Task brief :: Make an exact copy of the entries, taking out every picture.

+---+

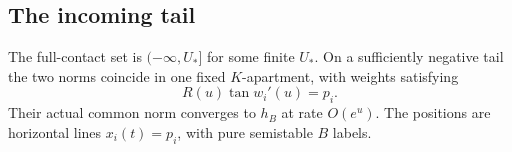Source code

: \subsection{The incoming tail}

\begin{proposition}\label{prop:incomingtail}
The full-contact set is $(-\infty,U_*]$ for some finite $U_*$.
On a sufficiently negative tail the two norms coincide in one
fixed $K$-apartment, with weights satisfying
\begin{equation}\label{eq:incomingequation}
 R(u)\tan w_i'(u)=p_i.
\end{equation}
Their actual common norm converges to $h_B$ at rate $O(e^u)$.
The positions are horizontal lines $x_i(t)=p_i$, with pure
semistable $B$ labels.
\end{proposition}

+---+

Written solution ::
Source code

: \subsection{The incoming tail}

\begin{proposition}\label{prop:incomingtail}
The full-contact set is $(-\infty,U_*]$ for some finite $U_*$.
On a sufficiently negative tail the two norms coincide in one
fixed $K$-apartment, with weights satisfying
\begin{equation}\label{eq:incomingequation}
 R(u)\tan w_i'(u)=p_i.
\end{equation}
Their actual common norm converges to $h_B$ at rate $O(e^u)$.
The positions are horizontal lines $x_i(t)=p_i$, with pure
semistable $B$ labels.
\end{proposition}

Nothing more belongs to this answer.